One afternoon, this boy and I held hands during a roller-skating party in our school gymnasium. It was wonderful, the way he whipped me around the room. His fingers tightly gripping mine, I felt alive, chosen.

I started bringing candy to him, assorted caramels rolled in colorful wrappers, and he happily took my plastic baggy filled with sweets, eating everything hungrily and without much appreciation.

I brought him treats for a long time, until I realized it was the candy he liked, not me.

Apparently, I haven’t learned much since my elementary school days.

Because I did it again.

This one knew how to clean himself up well-enough.
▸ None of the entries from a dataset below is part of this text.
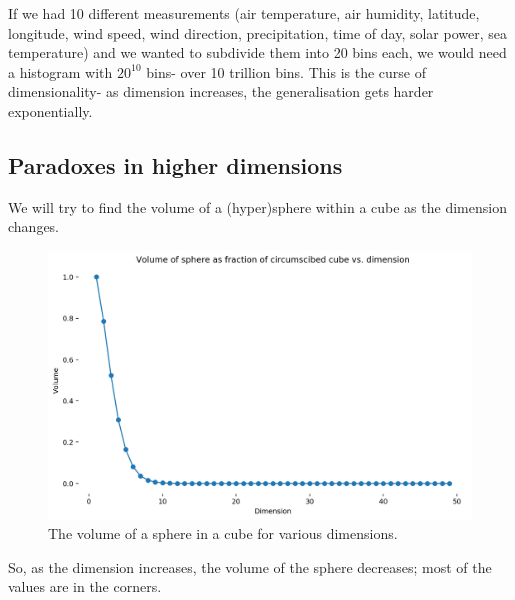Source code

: \documentclass[a4paper, openany]{memoir}
\begin{document}
    If we had 10 different measurements (air temperature, air humidity, latitude, longitude, wind speed, wind direction, precipitation, time of day, solar power, sea temperature) and we wanted to subdivide them into 20 bins each, we would need a histogram with $20^{10}$ bins- over 10 trillion bins. This is the curse of dimensionality- as dimension increases, the generalisation gets harder exponentially.

    \subsection{Paradoxes in higher dimensions}
    We will try to find the volume of a (hyper)sphere within a cube as the dimension changes.
    \begin{figure}[H]
        \centering
        \includegraphics[scale=0.45]{src/3.6 VolumeVDimension.png}
        \caption{The volume of a sphere in a cube for various dimensions.}
    \end{figure}
    \noindent So, as the dimension increases, the volume of the sphere decreases; most of the values are in the corners.
\end{document}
He told me that he’d stop smoking cigarettes someday and shared enough secrets to make me feel like I was special. I liked the way he curled around me at night, pulling my body against his, making me feel delicate. I loved watching him sleep, hearing his breath, studying the curve of his face, his perfectly shell-shaped ears.

But nothing was easy. Our conversations were filled with miscommunications, and he was forever hanging up on me when we spoke on the phone.

And yet.

I encouraged him to follow his dreams, helped him with his business, opened my home to him, gave him my heart, my body. Some many offerings.

The point is I see it now, this old pattern, this longing to save someone I like. To make him love me.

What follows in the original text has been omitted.